> _Activity_:
Look through the entries below and count every line in which "Generation" appears; reply with the number only.

> _Records for the exercise_:
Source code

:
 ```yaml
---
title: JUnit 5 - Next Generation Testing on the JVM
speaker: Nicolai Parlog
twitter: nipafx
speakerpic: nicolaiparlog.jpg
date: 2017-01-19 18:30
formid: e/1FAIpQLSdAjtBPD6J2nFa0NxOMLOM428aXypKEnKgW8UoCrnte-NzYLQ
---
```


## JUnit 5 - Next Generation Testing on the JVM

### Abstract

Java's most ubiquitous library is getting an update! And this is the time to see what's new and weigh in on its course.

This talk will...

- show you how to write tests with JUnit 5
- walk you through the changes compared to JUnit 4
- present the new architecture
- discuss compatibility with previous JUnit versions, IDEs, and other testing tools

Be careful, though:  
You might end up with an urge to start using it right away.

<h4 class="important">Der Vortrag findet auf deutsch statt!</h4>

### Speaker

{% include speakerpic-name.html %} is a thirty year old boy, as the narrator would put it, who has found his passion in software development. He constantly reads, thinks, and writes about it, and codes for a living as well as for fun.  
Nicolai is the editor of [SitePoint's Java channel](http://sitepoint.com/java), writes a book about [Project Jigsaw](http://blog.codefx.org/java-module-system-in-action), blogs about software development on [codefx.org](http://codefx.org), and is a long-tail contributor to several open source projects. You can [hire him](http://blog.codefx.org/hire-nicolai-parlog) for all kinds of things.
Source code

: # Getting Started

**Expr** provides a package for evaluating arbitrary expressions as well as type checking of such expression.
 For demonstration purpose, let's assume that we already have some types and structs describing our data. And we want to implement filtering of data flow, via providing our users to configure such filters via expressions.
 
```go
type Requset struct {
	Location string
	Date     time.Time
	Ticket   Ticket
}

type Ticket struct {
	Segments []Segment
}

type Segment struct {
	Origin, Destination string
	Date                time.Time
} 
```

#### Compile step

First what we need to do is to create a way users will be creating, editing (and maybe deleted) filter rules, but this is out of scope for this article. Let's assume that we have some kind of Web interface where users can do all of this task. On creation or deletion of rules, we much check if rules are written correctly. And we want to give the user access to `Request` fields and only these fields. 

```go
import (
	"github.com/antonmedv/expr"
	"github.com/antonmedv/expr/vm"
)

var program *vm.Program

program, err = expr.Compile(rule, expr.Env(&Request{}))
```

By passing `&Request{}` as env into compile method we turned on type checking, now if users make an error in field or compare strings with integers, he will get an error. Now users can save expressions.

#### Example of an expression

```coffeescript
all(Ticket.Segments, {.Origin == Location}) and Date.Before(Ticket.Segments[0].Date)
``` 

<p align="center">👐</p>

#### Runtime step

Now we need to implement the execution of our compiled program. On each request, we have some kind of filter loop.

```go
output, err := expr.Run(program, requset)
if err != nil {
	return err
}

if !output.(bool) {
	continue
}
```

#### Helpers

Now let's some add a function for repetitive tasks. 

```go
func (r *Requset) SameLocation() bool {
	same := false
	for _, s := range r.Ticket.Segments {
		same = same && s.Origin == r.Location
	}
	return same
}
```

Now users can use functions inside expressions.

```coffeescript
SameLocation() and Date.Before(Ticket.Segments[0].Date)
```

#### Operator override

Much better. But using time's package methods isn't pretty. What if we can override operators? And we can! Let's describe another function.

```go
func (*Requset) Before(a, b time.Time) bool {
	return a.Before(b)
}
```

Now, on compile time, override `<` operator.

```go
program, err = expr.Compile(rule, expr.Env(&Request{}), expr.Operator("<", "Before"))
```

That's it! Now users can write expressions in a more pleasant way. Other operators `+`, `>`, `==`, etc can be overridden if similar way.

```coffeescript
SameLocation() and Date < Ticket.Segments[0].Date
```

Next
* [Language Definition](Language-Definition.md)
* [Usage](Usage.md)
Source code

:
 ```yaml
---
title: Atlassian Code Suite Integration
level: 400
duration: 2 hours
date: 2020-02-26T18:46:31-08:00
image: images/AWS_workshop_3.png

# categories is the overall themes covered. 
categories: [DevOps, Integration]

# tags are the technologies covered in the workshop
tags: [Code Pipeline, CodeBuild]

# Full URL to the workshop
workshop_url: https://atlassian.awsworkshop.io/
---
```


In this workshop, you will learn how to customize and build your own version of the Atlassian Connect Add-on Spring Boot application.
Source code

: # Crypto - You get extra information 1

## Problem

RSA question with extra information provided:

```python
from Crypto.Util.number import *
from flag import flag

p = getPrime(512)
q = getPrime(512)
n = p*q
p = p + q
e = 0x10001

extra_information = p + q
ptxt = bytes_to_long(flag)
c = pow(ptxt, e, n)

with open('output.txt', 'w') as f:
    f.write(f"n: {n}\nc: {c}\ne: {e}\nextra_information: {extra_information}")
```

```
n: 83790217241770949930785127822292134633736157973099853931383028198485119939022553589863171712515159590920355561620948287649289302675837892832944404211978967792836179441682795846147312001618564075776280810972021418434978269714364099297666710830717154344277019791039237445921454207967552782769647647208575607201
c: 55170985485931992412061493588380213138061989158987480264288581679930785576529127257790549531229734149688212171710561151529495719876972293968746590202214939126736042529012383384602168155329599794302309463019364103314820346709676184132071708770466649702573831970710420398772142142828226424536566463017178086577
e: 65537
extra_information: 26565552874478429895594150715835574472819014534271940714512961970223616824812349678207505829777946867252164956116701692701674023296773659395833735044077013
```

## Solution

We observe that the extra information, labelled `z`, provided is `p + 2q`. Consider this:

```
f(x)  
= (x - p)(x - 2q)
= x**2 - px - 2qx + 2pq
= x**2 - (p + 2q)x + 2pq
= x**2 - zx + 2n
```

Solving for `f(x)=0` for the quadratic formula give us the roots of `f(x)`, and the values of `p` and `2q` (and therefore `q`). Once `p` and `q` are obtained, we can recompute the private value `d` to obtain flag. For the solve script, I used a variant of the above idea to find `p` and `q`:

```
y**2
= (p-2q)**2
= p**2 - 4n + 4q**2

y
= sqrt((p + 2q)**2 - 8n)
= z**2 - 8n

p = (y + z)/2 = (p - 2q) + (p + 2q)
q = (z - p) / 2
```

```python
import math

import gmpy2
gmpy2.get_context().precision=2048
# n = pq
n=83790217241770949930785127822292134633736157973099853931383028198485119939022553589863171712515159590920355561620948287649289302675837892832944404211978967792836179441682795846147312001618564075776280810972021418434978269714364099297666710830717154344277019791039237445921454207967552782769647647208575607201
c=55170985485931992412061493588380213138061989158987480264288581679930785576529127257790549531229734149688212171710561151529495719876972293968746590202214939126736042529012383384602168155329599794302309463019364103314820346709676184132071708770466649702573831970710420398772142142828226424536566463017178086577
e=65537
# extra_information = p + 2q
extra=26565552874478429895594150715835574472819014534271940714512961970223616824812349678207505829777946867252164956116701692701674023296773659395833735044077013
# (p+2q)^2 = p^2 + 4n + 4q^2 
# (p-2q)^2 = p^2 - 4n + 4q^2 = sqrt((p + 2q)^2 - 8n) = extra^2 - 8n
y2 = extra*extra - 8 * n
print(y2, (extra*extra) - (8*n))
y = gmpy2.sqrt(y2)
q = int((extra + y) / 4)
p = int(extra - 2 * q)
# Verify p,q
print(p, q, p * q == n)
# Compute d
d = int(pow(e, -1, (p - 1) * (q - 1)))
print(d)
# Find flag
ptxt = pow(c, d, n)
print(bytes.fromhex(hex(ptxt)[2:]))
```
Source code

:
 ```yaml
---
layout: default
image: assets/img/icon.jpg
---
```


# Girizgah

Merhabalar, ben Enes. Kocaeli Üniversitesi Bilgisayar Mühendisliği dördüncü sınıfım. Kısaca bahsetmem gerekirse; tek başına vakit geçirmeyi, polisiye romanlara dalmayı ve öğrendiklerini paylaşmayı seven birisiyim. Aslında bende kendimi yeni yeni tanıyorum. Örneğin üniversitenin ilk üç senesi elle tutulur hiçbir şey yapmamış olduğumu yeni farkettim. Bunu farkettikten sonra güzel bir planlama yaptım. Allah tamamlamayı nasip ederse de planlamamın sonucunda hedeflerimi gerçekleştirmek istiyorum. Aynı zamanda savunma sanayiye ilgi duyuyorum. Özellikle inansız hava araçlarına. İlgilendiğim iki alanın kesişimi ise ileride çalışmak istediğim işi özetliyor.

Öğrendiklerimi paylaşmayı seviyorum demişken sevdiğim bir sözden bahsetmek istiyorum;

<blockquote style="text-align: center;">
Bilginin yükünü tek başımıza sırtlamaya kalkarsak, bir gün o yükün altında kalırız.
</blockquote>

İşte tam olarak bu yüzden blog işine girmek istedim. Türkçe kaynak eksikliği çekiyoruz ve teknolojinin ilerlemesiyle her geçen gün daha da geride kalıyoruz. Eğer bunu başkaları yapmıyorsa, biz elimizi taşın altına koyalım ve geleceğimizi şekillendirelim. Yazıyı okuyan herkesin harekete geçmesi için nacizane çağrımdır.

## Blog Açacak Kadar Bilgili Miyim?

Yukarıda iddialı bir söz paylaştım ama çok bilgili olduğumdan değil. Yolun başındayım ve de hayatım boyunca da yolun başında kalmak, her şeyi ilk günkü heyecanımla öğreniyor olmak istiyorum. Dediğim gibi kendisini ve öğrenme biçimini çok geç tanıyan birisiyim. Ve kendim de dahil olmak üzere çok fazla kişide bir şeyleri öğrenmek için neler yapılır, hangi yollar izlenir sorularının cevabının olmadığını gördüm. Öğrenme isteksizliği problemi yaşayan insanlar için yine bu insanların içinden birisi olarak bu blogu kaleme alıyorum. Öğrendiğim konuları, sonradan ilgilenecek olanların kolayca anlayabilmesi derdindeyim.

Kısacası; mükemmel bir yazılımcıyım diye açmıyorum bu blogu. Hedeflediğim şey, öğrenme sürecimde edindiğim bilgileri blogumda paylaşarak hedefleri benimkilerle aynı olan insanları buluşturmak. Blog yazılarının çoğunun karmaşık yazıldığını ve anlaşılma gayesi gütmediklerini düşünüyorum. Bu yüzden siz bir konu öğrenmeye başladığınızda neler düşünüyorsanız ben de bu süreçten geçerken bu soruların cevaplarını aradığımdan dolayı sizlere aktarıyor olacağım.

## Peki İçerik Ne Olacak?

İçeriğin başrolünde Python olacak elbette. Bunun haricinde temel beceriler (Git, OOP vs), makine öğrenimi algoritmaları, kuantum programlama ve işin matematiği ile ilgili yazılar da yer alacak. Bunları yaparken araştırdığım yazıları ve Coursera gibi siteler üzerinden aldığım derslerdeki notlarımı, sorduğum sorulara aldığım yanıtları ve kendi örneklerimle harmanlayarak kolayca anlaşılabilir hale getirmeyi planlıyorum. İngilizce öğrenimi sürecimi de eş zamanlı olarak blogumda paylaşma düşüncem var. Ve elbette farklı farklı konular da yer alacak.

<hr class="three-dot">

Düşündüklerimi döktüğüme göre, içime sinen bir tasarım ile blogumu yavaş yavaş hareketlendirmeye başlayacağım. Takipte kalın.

> _Solution to this exercise_:
2